やっぱり、輸出を伸ばしたいですね。国内のマーケットは、人口もどんどん減って限られてくるので、海外で通用する飴をみんなで作りたいですね。飴屋は小さい企業が多いですから、生産の効率を高めるため、工場の生産ラインは一つにして、各企業が交代で独自の製品を作って、それぞれの地域社会とコラボした飴を販売すればいいんです。
例えば、おなじみの川崎大師の参道にある飴屋さんは、飴きりの実演販売がお参りに欠かせない風物となっています。
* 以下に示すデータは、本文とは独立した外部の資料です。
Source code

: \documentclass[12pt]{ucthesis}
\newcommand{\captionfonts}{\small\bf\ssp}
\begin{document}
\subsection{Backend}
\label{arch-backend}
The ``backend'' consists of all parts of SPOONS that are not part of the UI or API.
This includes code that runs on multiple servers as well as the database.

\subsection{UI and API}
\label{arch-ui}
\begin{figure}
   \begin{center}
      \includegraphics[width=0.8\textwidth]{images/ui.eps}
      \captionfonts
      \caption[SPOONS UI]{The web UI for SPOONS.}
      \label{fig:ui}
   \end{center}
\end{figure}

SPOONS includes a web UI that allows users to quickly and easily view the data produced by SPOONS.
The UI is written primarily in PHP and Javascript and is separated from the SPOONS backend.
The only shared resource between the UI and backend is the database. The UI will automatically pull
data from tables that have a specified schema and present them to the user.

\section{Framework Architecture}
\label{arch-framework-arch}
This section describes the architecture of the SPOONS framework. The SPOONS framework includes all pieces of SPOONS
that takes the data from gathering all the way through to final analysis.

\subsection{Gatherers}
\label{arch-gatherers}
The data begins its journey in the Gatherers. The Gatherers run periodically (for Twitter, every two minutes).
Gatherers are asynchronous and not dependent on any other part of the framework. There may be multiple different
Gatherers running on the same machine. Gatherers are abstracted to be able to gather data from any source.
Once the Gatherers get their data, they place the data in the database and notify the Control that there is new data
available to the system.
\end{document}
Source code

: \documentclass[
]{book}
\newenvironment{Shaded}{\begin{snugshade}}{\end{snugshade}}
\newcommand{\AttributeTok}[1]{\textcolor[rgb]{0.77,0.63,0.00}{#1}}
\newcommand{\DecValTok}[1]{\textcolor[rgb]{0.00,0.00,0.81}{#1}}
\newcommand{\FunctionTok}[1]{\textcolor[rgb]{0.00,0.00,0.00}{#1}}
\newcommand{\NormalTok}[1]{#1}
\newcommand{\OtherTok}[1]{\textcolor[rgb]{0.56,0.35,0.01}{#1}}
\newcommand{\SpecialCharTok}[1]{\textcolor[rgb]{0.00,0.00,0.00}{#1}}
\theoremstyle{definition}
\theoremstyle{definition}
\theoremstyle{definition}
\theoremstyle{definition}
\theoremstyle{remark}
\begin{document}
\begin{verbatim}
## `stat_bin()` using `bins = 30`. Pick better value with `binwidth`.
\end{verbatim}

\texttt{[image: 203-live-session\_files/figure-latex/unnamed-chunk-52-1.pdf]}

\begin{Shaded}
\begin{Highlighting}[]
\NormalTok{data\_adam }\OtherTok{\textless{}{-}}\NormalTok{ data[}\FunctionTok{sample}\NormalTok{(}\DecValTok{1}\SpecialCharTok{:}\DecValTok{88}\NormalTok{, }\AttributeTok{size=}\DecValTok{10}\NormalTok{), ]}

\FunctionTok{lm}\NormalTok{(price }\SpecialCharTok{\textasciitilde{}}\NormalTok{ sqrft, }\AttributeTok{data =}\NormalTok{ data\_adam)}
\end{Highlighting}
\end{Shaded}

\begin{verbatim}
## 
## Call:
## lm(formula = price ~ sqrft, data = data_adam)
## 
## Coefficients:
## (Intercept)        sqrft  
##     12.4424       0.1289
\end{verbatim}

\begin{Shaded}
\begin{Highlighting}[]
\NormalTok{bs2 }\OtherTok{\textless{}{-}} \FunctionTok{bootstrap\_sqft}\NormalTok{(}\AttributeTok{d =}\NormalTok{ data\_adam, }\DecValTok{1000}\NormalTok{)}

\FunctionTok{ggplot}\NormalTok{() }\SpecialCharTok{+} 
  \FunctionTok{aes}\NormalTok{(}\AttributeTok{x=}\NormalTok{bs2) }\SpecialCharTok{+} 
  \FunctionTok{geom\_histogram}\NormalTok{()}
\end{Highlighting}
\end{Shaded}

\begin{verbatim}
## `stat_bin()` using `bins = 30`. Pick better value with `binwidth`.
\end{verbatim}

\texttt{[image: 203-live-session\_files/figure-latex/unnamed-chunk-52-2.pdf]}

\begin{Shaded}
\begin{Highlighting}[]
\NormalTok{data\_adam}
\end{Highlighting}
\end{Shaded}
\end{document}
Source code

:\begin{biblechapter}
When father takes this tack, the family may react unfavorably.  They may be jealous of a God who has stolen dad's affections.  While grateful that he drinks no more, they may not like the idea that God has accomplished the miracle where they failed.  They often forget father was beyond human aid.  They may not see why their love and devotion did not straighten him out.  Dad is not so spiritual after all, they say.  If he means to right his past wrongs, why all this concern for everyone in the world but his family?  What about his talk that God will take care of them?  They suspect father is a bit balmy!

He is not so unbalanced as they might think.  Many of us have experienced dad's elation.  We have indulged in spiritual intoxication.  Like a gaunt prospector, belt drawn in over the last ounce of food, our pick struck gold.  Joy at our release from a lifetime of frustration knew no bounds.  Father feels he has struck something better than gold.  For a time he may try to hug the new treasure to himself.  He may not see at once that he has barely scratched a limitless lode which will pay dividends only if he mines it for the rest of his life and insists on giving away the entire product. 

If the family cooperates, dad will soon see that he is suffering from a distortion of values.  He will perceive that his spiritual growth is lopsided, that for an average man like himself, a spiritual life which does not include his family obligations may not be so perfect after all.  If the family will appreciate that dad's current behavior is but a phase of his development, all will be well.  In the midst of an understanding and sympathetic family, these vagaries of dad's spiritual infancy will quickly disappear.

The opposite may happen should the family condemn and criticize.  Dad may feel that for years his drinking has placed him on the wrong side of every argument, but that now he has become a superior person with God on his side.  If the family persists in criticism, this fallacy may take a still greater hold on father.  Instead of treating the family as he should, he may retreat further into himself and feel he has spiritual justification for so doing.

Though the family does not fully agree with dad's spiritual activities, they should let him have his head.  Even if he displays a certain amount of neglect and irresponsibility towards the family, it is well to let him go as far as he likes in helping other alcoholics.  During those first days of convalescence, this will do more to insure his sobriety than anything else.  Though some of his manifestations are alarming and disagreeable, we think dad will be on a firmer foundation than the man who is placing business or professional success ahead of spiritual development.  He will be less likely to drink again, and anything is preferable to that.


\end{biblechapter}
自分一人で儲けようと思わないで、地域社会を盛り上げるため、地域社会に溶け込んだ飴を作れば売れるんじゃないでしょうか。
ただ、伝承された技術や新たな技術を生かし手間隙(てまひま)をかけてでも、しっかりしたおいしい飴を作っていくことも大事です。小さな飴屋では、量産しているメーカーとの価格競争はなかなか厳しいことです。妙な背伸びはしないで、最低限の利益を確保した値段で、自分が責任を持てる手間隙かけて作った商品を売る。そして、その値段の価値を分かってくれる人を増やす努力をすればいいと思います。それがお店の信用、看板になるんじゃないでしょうか。そのための、技術の伝承も大切です。
飴職人を育てることも大切ですね。
飴職人の希望者は減っており、後継者のいない飴屋さんも多いです。飴職人は技術だけでなく、食文化の知識や季節感も必要なため、一人前になるのには、多少時間がかかります。家族経営でも、自信を持って頑張っているところは、ちゃんと儲かっています。朝から晩まで働いても、儲からないと言って自信をなくしているところには、後継者も育ちません。経営者が次の世代に経営を渡すには、それなりの努力、ファイトがないと駄目なんです。経営者が自信をなくさず、夢を持たせて次の世代にバトンタッチしていくことが大切です。飴組合としても、みんなで力を合わせて、生き残り策を考えていきたいと思っています。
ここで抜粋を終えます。